I have in the past couple of months started the process of searching through old "stuff" and perhaps I will find them.  I found a dozen or so boxes of old photo negs and have scanned 14,000 images (really!)  About half of them are old CAP photos including crashes, encampments, etc. from the Utah/Wyoming/RMR units.  I was especially pleased to find the first CAP find I was involved with in Casper, WY back in 1972.  I was able to compare the AFRCC (and Wyo Wing online) crash locator with my photos because I had a shot showing the tail number.  That brought back some good memories.

So, eventually I will find the envelopes and will convert them to .PDF format.  I did find all of the maps I did and could send you a couple scans of the crash plots.  My scanner isn't able to hand the 8.5 by 14 sizes, but I could do a two-part scan and you could see.  I can also scan in a year from the book and you could see how the data looks.  I'll keep looking -- meanwhile, the data is used by Utah Wing (when they remember it is in the EOC).

Jerry Wellman, W7SAR
Utah Wing (and SLC C4 director)
Jerry Wellman, Col., CAP
NHQ CAP Assistant Senior Program Manager
Command & Control Communications
jwellman@cap.gov
(C) 801.541.3741
U.S. Air Force Auxiliary

RiverAux

I suppose that won't be necessary.  Was this for ALL airplane crashes or just those that resulted in a search? 

KyCAP

Just completed the AFRCC Search Management Course today.  I spoke with Allan Knox from AFRCC training who is a trained SAR Manager for AFRCC.. He's a very knowledgeable guy and basically I understand that they SHOULD be logging ALL of the crashes they are working.

I let him know that I am aware of two that I was involved with (one as the IC last year the other as Planning Section in 2004) that were not on the list as of this morning.   He said to give them a ring at AFRCC and let them know of the crash sites and they should definitely update their list.

I got the impression that they would update the list for others as well if we were certain of the crashes.   They want the sites because they are working on research for NTAP to crash site comparison for SAR training update in FY '08.
Maj.
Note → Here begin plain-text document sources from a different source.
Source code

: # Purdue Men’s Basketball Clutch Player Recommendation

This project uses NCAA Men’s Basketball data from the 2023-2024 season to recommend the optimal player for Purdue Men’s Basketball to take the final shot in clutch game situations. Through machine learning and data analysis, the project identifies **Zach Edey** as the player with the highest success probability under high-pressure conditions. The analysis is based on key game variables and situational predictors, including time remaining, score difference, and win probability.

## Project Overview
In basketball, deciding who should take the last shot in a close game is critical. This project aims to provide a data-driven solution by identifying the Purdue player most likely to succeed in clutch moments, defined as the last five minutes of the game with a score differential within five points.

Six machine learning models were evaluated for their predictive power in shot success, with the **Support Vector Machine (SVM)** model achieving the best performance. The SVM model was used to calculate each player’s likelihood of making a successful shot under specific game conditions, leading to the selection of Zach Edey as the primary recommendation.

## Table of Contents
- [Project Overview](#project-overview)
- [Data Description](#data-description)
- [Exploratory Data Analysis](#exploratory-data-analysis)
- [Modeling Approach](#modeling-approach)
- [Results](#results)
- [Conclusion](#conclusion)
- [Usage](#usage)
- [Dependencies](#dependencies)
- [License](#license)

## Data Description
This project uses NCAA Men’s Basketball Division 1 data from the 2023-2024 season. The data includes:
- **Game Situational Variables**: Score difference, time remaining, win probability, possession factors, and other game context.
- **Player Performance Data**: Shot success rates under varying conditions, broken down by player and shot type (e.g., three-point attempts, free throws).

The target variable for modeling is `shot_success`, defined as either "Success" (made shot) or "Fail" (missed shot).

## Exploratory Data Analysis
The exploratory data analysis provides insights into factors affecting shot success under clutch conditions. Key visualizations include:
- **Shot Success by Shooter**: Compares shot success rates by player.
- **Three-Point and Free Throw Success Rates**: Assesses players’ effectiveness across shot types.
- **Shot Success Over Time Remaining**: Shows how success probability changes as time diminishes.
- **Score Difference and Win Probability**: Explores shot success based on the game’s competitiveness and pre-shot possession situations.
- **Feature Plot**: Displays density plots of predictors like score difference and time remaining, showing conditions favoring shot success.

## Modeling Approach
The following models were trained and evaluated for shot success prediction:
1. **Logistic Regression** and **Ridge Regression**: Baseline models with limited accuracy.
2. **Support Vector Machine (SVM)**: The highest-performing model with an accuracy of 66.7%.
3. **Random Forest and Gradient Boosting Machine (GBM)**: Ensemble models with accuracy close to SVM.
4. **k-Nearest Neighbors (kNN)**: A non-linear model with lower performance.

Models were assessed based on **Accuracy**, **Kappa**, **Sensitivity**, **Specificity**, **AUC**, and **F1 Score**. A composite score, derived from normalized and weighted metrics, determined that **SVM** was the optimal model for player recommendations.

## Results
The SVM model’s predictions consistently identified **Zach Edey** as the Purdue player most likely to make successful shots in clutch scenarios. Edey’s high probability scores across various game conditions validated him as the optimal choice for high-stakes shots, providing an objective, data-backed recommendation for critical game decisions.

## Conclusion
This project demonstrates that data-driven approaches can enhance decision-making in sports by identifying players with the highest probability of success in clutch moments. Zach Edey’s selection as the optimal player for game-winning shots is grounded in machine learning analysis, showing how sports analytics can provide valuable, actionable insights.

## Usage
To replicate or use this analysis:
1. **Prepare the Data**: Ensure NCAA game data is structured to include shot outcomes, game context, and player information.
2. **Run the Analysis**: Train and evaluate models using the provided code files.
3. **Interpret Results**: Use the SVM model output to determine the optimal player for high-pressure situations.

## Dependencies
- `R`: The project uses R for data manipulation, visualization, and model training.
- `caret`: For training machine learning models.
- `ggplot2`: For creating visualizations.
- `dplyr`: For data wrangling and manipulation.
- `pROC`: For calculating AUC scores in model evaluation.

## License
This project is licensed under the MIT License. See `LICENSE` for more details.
Russ Hensley, CAP
IC-2 plus all the rest. :)
Kentucky Wing

RiverAux

It only takes a cursory look at the list to see that they have not come anywhere close to keeping this list up to date with crashes found as a result of an AFRCC mission.  He may have thought it was being done, but it certainly isn't reflected in the publically available list. 

KyCAP

Maj. Russ Hensley, CAP
IC-2 plus all the rest. :)
Kentucky Wing

cnitas

Quote from: RiverAux on September 11, 2007, 09:04:04 PM
Was this for ALL airplane crashes or just those that resulted in a search? 
After looking at the MD list of crashes, I would guess that it is just those that resulted in a search.   This is based upon my being involved in the search in 1/2 the listed crashes on the list.

I know there were other crashes that were not listed and did not involve searches.

There was only 1 search I could remember that was not listed, and that was recent (last year).
Mark A. Piersall, Lt Col, CAP
Frederick Composite Squadron
MER-MD-003

Hoser

The problem with the AFRCC Crash Locator Database is that it is not very precise regarding the lat/lons listed. In MO we have tried to find a couple from the air both with the Mark I eyeball and ARCHER and found nothing. I can't speak for everywhere else but the wrecks listed for MO are old, in the neighborhood of 15 plus years. Some were near airports and probably picked up and not reported to anyone. Those not picked up have probably been cannibalized by the Jim Billy Bobs of the area and that's not accounting for the weathering of the wrecks. I can't imagine the amount of work and money entailed to reassess the Crash database and bring it up to speed. If anyone can figure out how to come up with that much money, please share the wealth. It has invaluable training potential for air and ground crews. Much better than the old airplane shaped blue tarp.